= 2-sided =

Maths

In mathematics, specifically in topology of manifolds, a compact codimension-one submanifold $F$ of a manifold $M$ is said to be 2-sided in $M$ when there is an embedding
$h\colon F\times [-1,1]\to M$
with $h(x,0)=x$ for each $x\in F$ and
$h(F\times [-1,1])\cap \partial M=h(\partial F\times [-1,1])$.
In other words, if its normal bundle is trivial.

This means, for example that a curve in a surface is 2-sided if it has a tubular neighborhood which is a cartesian product of the curve times an interval.

A submanifold which is not 2-sided is called 1-sided.

==Examples==
=== Surfaces ===
For curves on surfaces, a curve is 2-sided if and only if it preserves orientation, and 1-sided if and only if it reverses orientation: a tubular neighborhood is then a Möbius strip.
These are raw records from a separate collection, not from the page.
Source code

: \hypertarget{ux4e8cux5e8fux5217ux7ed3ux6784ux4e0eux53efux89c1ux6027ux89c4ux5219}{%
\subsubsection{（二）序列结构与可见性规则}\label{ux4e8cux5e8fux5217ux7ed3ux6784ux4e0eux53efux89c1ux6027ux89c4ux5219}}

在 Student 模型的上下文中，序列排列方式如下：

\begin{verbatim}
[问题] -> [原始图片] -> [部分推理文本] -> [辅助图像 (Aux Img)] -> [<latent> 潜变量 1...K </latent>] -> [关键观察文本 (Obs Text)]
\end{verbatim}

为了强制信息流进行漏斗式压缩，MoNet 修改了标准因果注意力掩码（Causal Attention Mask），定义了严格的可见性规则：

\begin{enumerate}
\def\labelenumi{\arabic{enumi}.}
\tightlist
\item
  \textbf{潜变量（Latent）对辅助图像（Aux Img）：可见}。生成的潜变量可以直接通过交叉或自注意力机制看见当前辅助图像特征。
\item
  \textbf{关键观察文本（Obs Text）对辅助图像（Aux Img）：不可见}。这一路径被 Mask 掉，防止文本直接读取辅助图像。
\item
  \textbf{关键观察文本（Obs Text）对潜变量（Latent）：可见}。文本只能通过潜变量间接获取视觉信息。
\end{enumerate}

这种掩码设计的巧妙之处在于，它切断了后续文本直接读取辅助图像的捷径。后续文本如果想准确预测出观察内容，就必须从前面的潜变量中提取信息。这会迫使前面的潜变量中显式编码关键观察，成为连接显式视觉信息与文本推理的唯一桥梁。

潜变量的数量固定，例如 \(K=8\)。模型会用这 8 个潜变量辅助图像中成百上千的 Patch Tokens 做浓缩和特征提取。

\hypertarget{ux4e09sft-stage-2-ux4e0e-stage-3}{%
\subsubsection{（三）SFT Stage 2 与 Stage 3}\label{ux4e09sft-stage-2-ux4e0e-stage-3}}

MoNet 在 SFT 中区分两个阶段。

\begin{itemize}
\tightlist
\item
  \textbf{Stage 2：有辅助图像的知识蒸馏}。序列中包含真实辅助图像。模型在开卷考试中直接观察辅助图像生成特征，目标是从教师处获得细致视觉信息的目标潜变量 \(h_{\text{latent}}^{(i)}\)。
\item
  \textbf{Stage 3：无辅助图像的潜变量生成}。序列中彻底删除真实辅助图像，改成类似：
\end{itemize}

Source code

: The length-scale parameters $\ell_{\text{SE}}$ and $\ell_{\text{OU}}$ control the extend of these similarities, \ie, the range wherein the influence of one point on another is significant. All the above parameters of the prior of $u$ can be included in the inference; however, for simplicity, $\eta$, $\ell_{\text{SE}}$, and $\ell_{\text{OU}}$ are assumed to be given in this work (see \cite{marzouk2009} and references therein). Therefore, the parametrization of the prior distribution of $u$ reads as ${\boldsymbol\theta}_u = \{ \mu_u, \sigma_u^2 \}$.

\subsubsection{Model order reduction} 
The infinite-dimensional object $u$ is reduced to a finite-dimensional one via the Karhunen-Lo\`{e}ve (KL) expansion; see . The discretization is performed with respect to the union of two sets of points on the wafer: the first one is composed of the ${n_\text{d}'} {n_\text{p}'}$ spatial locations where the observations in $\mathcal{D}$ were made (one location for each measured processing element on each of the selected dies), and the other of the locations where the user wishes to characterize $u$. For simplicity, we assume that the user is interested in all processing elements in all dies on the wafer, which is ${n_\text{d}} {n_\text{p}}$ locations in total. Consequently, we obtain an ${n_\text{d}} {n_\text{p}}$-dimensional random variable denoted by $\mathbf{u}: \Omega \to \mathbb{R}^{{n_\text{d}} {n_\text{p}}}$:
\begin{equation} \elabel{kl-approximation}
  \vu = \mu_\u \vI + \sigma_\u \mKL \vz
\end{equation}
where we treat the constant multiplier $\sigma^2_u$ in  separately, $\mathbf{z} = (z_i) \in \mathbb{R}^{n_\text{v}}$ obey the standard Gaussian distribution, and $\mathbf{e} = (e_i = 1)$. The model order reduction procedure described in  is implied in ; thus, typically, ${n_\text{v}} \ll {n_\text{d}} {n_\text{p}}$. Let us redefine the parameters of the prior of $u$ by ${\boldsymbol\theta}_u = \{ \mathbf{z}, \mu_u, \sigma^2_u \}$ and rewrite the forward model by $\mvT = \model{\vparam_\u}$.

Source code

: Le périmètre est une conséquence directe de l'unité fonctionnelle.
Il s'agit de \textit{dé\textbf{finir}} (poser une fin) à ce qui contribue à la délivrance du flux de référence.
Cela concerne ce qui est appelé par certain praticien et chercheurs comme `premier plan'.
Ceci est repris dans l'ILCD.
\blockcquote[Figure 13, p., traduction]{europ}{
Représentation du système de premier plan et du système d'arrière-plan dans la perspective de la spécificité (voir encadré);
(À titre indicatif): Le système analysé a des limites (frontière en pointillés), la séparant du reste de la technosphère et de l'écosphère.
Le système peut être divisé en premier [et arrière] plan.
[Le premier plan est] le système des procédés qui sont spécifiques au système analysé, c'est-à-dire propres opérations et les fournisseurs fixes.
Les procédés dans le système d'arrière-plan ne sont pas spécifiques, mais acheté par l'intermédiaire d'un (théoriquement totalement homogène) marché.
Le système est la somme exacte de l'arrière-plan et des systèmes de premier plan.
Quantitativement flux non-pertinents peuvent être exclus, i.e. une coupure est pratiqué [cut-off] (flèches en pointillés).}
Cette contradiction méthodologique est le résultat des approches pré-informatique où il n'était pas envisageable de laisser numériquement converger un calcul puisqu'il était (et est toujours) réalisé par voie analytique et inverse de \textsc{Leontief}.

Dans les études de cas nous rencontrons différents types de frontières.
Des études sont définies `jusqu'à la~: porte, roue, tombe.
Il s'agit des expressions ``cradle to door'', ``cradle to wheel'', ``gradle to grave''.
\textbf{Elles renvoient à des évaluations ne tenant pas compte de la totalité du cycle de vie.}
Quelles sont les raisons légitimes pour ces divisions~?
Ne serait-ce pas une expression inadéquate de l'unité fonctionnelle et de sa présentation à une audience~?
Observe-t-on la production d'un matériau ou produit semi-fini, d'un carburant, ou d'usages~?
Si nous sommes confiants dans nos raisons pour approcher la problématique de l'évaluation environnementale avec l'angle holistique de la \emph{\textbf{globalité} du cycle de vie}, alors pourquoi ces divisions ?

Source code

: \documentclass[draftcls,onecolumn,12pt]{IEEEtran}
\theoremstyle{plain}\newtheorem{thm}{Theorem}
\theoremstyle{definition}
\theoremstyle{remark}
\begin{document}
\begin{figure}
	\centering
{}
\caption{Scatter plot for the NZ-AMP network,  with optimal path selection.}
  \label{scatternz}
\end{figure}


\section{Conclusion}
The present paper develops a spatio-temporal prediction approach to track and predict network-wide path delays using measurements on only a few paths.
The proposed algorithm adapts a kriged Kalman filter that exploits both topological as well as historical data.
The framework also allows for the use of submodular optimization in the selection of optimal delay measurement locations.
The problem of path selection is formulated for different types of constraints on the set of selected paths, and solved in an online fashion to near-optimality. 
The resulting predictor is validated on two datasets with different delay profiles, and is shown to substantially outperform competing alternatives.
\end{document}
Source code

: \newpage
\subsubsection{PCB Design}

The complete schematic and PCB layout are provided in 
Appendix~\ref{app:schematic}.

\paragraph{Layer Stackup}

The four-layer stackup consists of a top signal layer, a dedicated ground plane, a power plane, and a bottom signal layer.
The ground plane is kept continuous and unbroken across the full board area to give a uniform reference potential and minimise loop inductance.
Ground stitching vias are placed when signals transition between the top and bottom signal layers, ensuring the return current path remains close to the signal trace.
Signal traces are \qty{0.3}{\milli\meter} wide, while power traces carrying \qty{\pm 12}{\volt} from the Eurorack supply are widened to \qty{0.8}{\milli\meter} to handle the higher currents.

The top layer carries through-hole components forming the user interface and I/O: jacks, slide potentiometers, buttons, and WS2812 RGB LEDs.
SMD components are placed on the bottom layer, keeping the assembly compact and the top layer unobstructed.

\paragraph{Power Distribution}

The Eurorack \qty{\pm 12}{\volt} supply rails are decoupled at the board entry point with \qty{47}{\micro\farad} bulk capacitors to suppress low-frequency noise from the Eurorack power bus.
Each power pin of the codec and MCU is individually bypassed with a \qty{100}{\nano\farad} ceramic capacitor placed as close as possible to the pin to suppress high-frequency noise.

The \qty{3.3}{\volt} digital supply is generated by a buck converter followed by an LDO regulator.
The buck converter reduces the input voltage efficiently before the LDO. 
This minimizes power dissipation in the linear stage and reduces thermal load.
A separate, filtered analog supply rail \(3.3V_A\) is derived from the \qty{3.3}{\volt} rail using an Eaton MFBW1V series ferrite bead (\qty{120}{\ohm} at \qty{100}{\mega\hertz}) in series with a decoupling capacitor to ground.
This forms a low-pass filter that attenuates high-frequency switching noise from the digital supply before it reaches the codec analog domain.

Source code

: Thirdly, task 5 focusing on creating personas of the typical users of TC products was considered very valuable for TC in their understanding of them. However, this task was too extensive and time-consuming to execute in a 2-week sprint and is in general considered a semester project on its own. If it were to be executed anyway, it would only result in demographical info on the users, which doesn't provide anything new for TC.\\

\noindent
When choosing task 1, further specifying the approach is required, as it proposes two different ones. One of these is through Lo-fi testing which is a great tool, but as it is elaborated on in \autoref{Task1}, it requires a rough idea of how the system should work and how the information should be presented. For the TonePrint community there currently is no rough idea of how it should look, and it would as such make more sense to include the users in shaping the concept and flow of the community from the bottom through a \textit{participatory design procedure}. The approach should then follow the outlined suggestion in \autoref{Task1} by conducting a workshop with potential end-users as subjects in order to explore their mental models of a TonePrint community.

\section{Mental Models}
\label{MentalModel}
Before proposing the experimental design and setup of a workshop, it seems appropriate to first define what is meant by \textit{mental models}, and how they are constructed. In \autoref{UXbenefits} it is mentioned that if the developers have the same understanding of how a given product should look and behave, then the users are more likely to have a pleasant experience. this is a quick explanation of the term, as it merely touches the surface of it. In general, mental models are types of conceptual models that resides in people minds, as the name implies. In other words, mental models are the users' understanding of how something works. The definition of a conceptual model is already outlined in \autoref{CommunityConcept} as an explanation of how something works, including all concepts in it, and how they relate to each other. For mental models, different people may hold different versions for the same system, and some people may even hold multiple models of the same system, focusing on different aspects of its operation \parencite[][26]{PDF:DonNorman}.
This can be determined from the class of the curve in the fundamental group of the surface and the orientation character on the fundamental group, which identifies which curves reverse orientation.
- An embedded circle in the plane is 2-sided.
- An embedded circle generating the fundamental group of the real projective plane (such as an "equator" of the projective plane – the image of an equator for the sphere) is 1-sided, as it is orientation-reversing.

==Properties==
Cutting along a 2-sided manifold can separate a manifold into two pieces – such as cutting along the equator of a sphere or around the sphere on which a connected sum has been done – but need not, such as cutting along a curve on the torus.

Cutting along a (connected) 1-sided manifold does not separate a manifold, as a point that is locally on one side of the manifold can be connected to a point that is locally on the other side (i.e., just across the submanifold) by passing along an orientation-reversing path.

Cutting along a 1-sided manifold may make a non-orientable manifold orientable – such as cutting along an equator of the real projective plane – but may not, such as cutting along a 1-sided curve in a higher genus non-orientable surface,
maybe the simplest example of this is seen when one cut a mobius band along its core curve.